Even though water removal between the methanation reactor stages has been considered as a method to increase the CO₂ conversion, investigation regarding how the design of staging with intermediate water removal should consider the reactor length (i.e., representing reactor volume) is missing in the literature. In this regard, the optimal water removal location point is expected to be dependent on the length of the reactor. Further, the energy efficiency of methanation reactors with intermediate water removal has received limited attention in the literature; most research studies in the field of reactor design emphasize performance improvement in terms of CO₂ conversion and heat management. The present study aims to fill these research gaps by conducting a fundamental thermodynamic study to examine the concept of water removal for different reactor lengths.
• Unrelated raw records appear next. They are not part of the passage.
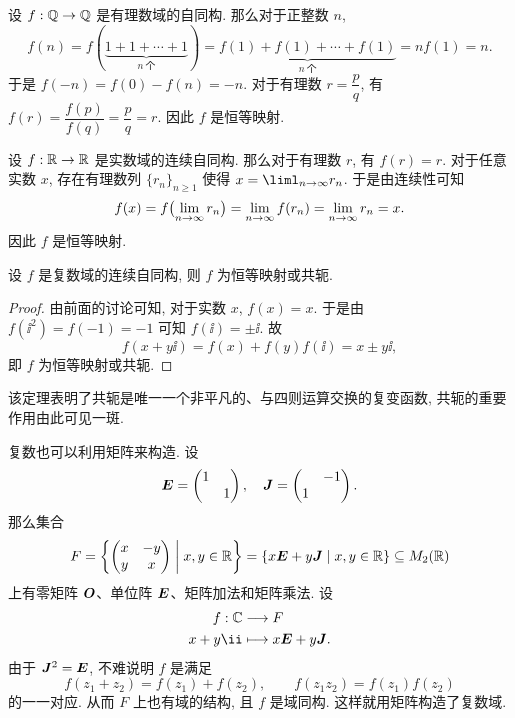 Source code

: \begin{exampleenum}
  \item 设 $f:{\mathbb{Q}}\rightarrow{\mathbb{Q}}$ 是有理数域的自同构. 那么对于正整数 $n$,
  \[
      f(n)
    =f(\underbrace{1+1+\cdots+1}_{n\ \text{个}})
    =\underbrace{f(1)+f(1)+\cdots+f(1)}_{n\ \text{个}}
    =nf(1)=n.
  \]
  于是 $f(-n)=f(0)-f(n)=-n$.
  对于有理数 $r=\dfrac pq$, 有 $f(r)=\dfrac{f(p)}{f(q)}=\dfrac pq=r$.
  因此 $f$ 是恒等映射.
  \item 设 $f:{\mathbb{R}}\rightarrow{\mathbb{R}}$ 是实数域的连续自同构. 那么对于有理数 $r$, 有 $f(r)=r$.
  对于任意实数 $x$, 存在有理数列 $\{r_n\}_{n\ge 1}$ 使得 $x=\liml_{n\ra\infty} r_n$.
  于是由连续性可知
  \[
      f(x)
    =f\bigl(\lim_{n\rightarrow\infty} r_n\bigr)
    =\lim_{n\rightarrow\infty} f(r_n)
    =\lim_{n\rightarrow\infty} r_n
    =x.
  \]
  因此 $f$ 是恒等映射.
\end{exampleenum}

\begin{theorem}
  设 $f$ 是复数域的连续自同构, 则 $f$ 为恒等映射或共轭.
\end{theorem}

\begin{proof}
  由前面的讨论可知, 对于实数 $x$, $f(x)=x$.
  于是由 $f(\ii^2)=f(-1)=-1$ 可知 $f(\ii)=\pm\ii$.
  故
  \[
    f(x+y\ii)=f(x)+f(y)f(\ii)=x\pm y\ii,
  \]
  即 $f$ 为恒等映射或共轭.
\end{proof}

该定理表明了共轭是唯一一个非平凡的、与四则运算交换的复变函数, 共轭的重要作用由此可见一斑.

复数也可以利用矩阵来构造.
设
\[
  {\boldsymbol{E}}=\begin{pmatrix}1& \\&1\end{pmatrix},\quad
  {\boldsymbol{J}}=\begin{pmatrix}&-1\\1&\end{pmatrix}.
\]
那么集合
\[
  F={\left\{\begin{pmatrix}
    x&-y\\y&x
  \end{pmatrix}\mathrel{\bigg|}x,y\in{\mathbb{R}}\right\}}
  ={\left\{x{\boldsymbol{E}}+y{\boldsymbol{J}}\mid x,y\in{\mathbb{R}}\right\}}\subseteq M_2({\mathbb{R}})
\]
上有零矩阵 ${\boldsymbol{O}}$、单位阵 ${\boldsymbol{E}}$、矩阵加法和矩阵乘法.
设
\begin{align*}
  f:\BC&\lra F\\
  x+y\ii&\lto x\bfE+y\bfJ.
\end{align*}
由于 ${\boldsymbol{J}}^2={\boldsymbol{E}}$, 不难说明 $f$ 是满足
\[
  f(z_1+z_2)=f(z_1)+f(z_2),\qquad
  f(z_1z_2)=f(z_1)f(z_2)
\]
的一一对应.
从而 $F$ 上也有域的结构, 且 $f$ 是域同构.
这样就用矩阵构造了复数域.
The optimal water removal point within a reactor is determined for different operating conditions. The performance of the reactor is assessed in terms of improvement in the CO₂ conversion. Moreover, alternative objectives related to the total irreversibility within the reactor and the minimum required work for water removal are also discussed.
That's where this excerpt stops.